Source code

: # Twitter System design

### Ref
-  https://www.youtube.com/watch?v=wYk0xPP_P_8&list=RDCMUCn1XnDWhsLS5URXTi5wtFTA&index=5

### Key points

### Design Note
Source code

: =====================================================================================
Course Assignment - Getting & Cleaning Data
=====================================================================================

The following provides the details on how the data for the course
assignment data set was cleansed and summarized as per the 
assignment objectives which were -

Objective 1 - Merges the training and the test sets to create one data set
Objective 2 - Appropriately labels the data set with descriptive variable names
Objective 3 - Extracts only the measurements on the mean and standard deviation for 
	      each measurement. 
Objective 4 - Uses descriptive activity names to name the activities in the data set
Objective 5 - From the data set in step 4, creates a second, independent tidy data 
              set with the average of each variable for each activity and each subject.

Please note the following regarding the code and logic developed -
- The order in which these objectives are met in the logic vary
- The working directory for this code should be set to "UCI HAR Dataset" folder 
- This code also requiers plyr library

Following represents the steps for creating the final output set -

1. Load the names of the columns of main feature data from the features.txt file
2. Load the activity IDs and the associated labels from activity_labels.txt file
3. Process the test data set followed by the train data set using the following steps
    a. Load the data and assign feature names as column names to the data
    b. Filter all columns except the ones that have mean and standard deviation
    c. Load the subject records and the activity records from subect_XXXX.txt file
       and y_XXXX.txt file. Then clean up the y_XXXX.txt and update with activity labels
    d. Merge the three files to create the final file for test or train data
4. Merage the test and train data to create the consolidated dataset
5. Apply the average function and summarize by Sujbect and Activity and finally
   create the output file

---

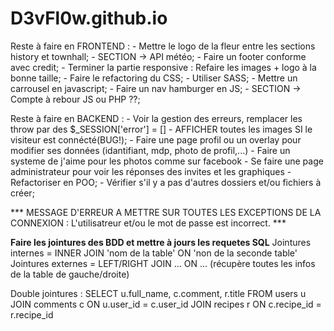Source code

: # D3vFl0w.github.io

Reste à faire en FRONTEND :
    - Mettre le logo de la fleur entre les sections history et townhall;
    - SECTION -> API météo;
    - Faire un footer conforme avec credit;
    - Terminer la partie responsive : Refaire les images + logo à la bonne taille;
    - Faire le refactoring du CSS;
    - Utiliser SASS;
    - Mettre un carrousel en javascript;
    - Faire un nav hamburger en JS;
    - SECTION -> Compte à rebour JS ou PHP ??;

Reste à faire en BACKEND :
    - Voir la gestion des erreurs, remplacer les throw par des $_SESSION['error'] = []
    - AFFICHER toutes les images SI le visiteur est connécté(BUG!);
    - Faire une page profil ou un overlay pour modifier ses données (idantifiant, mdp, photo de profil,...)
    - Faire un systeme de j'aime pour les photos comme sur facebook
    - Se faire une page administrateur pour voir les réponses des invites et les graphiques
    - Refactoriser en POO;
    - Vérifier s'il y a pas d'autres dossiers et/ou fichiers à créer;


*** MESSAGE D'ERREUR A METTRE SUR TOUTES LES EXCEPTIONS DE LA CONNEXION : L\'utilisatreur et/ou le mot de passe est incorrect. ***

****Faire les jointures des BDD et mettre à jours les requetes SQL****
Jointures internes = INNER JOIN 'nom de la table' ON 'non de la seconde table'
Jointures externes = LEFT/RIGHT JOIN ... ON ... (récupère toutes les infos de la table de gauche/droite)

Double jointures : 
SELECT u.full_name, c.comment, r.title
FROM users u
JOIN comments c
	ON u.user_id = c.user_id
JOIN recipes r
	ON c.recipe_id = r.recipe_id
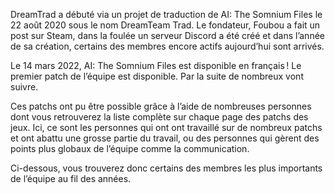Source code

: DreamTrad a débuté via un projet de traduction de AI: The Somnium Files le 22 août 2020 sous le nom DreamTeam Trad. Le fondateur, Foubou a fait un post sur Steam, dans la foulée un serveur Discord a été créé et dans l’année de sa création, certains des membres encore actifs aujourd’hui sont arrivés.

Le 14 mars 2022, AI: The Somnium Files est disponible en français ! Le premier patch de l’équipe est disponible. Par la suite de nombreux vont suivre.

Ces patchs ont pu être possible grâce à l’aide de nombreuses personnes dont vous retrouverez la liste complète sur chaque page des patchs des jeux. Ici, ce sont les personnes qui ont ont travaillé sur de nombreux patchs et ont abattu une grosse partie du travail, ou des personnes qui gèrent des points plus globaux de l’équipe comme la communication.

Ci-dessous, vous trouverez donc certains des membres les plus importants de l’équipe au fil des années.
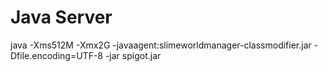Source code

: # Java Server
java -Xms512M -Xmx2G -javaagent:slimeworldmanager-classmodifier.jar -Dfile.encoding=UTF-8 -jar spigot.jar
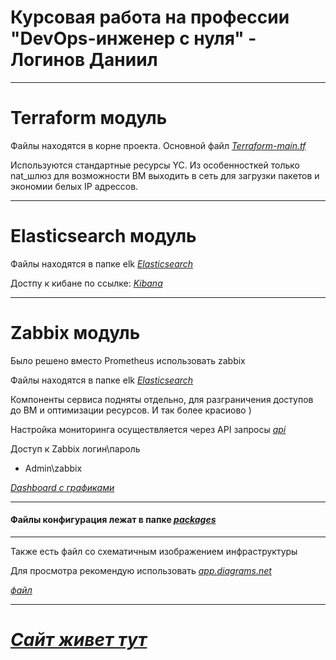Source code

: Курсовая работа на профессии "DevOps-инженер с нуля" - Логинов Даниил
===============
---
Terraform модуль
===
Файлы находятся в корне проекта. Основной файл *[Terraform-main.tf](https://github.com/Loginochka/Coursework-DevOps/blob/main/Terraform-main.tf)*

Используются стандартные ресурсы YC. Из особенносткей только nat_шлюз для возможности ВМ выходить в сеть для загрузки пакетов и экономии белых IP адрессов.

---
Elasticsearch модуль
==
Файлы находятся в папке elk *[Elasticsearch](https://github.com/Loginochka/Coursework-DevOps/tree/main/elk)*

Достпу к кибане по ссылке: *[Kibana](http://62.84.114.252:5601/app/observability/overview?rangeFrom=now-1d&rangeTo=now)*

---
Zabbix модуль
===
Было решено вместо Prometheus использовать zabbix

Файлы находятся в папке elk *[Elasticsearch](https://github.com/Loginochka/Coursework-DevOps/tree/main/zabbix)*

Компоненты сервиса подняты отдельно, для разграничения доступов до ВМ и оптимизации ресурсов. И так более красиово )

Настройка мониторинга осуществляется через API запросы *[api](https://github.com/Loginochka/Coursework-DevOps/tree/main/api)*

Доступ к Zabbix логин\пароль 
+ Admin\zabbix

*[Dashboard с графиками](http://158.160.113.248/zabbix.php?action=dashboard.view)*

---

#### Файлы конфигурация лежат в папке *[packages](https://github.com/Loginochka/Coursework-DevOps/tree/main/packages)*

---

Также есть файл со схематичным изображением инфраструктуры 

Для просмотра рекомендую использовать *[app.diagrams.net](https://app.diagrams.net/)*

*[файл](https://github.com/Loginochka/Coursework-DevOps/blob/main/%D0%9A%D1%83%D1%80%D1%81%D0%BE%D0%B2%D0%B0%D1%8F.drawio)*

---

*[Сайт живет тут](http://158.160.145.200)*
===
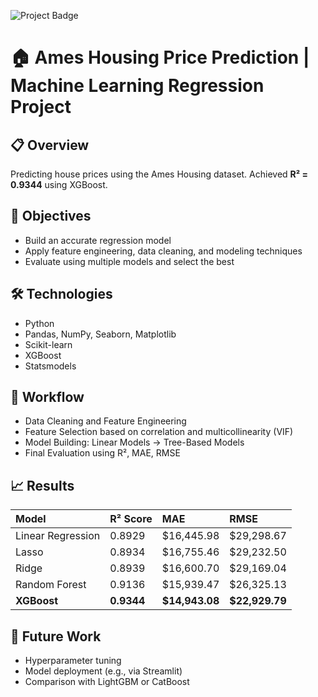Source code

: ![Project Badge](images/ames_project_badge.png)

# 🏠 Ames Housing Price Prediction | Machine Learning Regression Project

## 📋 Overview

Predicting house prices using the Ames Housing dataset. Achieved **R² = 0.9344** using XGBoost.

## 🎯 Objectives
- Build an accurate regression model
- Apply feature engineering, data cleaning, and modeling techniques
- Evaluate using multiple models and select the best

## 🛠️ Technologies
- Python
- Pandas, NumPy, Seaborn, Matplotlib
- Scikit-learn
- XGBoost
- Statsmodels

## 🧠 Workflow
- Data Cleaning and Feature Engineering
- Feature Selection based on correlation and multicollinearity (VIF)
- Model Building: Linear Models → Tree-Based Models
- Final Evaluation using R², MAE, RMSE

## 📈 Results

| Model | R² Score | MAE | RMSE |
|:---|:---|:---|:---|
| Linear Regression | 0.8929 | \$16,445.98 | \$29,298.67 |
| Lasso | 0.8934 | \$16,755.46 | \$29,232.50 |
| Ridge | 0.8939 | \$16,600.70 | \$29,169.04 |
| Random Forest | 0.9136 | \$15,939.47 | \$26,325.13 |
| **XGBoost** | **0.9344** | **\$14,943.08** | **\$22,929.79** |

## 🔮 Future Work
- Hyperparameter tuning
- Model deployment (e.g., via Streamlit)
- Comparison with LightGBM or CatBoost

PROMPT:
Please copy each line of the records above that holds the word "Apply".

TASK OUTPUT:
5. Apply the average function and summarize by Sujbect and Activity and finally
- Apply feature engineering, data cleaning, and modeling techniques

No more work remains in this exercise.